2006-08-30
O ADN à esquerda, a raposa e as galinhas
Maquete do ADN
Como a troca de pontos de vista com Vital Moreira -- sequencialmente, [1], [2], [3], [4] e [5], -- tende a descontextualizar-se por via do sábio doseamento de “modalizadores” discursivos (os sublinhados são meus):
«(ii) que mais vale ter um emprego menos bem remunerado do que não ter emprego nenhum; (iii) que é mais importante proporcionar mais empregos para quem os não tem do que aumentar substancialmente os salários de quem já os tem.»
terei de alvitrar, respeitosamente, que o meu ADN (político-social) apresenta dois alelos (um crítico, o outro distributivo) que me conferem uma especial sensibilidade face às manifestações aparentemente mais generosas, sempre que está implicado o cálculo económico.

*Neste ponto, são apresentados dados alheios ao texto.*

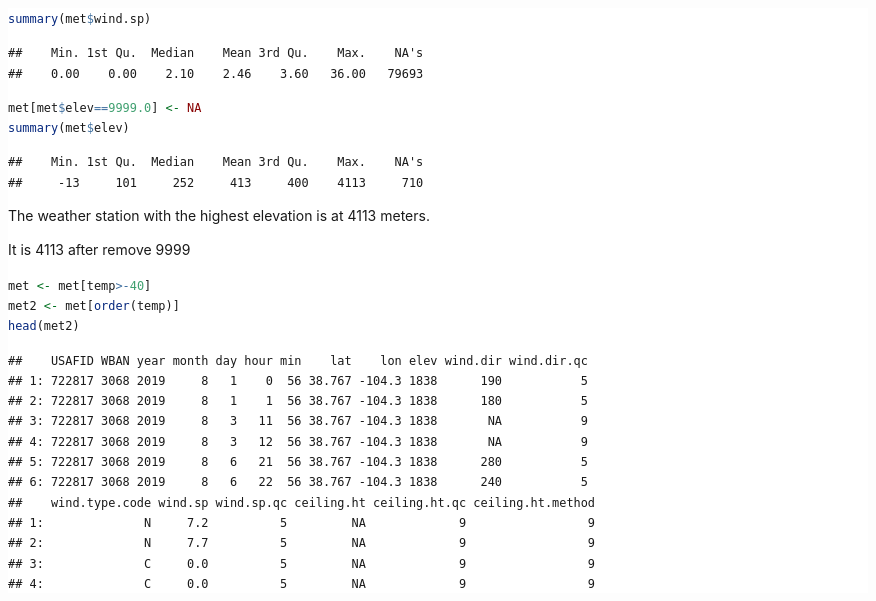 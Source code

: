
 ``` r
summary(met$wind.sp)
```

    ##    Min. 1st Qu.  Median    Mean 3rd Qu.    Max.    NA's 
    ##    0.00    0.00    2.10    2.46    3.60   36.00   79693

``` r
met[met$elev==9999.0] <- NA
summary(met$elev)
```

    ##    Min. 1st Qu.  Median    Mean 3rd Qu.    Max.    NA's 
    ##     -13     101     252     413     400    4113     710

The weather station with the highest elevation is at 4113 meters.

It is 4113 after remove 9999

``` r
met <- met[temp>-40]
met2 <- met[order(temp)]
head(met2)
```

    ##    USAFID WBAN year month day hour min    lat    lon elev wind.dir wind.dir.qc
    ## 1: 722817 3068 2019     8   1    0  56 38.767 -104.3 1838      190           5
    ## 2: 722817 3068 2019     8   1    1  56 38.767 -104.3 1838      180           5
    ## 3: 722817 3068 2019     8   3   11  56 38.767 -104.3 1838       NA           9
    ## 4: 722817 3068 2019     8   3   12  56 38.767 -104.3 1838       NA           9
    ## 5: 722817 3068 2019     8   6   21  56 38.767 -104.3 1838      280           5
    ## 6: 722817 3068 2019     8   6   22  56 38.767 -104.3 1838      240           5
    ##    wind.type.code wind.sp wind.sp.qc ceiling.ht ceiling.ht.qc ceiling.ht.method
    ## 1:              N     7.2          5         NA             9                 9
    ## 2:              N     7.7          5         NA             9                 9
    ## 3:              C     0.0          5         NA             9                 9
    ## 4:              C     0.0          5         NA             9                 9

«(ii) que mais vale ter um emprego menos bem remunerado do que não ter emprego nenhum; (iii) que é mais importante proporcionar mais empregos para quem os não tem do que aumentar substancialmente os salários de quem já os tem.»
terei de alvitrar, respeitosamente, que o meu ADN (político-social) apresenta dois alelos (um crítico, o outro distributivo) que me conferem uma especial sensibilidade face às manifestações aparentemente mais generosas, sempre que está implicado o cálculo económico.
Se os mais deserdados tivessem o poder de assegurar novo emprego ou a manutenção do que à data detêm, por essa via, -- escolher entre um “menos bem remunerado” e “nenhum” -- daria razão a Vital Moreira, com muito prazer e a admiração do costume; se a desistência ou a moderação de certas reivindicações, -- mais emprego em troca de aumentos menos “substanciais” -- eventualmente negociados em sede de concertação social, abrissem caminho à contratação de desempregados, render-me-ia aos seus argumentos sem pinta de hesitação.
Acontece, porém, que a “nossa” economia não se rege por esses piedosos ideais. A lógica que preside aos investimentos não permite perguntar aos pré-despedidos se se disporiam a ficar, ganhando menos.
Não.
Os despedimentos (por deslocalização, downsizing, reestruturação, falência ou porque sim) não são evitáveis ainda que, por absurdo, uma cooperativa de perdição ajoelhasse, aceitando cortes nas remunerações, e pedindo, solitária e solidariamente, a salvação do conjunto dos postos de trabalho.
A arquitectura financeira dessas operações serpenteia planificadamente no médio prazo, e não incorpora a expressão dos interesses dos trabalhadores.
O esquema traçado pela inexorável mãozinha invisível determina apenas que se lhes dê emprego quando tal se justifica e depois, quando já não fizerem falta, andor!
Acompanho, é claro, Vital Moreira, em muitas das causas que defende, e em numerosos pontos de vista pelos quais se bate.
Porém, acusar os que trabalham de excesso reivindicativo, e culpar os que estão empregados pelo infortúnio dos desempregados, não passa, no meu pensamento, sem uma forte reacção.
Olhados mais de perto e com maior atenção, que têm de novo aquelas duas formulações de Vital Moreira?
No primeiro caso, uma adjectivação eufemística: “menos bem” onde se poderia ler “pior”; no segundo caso, um advérbio de modo apontando para um critério vago: “substancialmente”.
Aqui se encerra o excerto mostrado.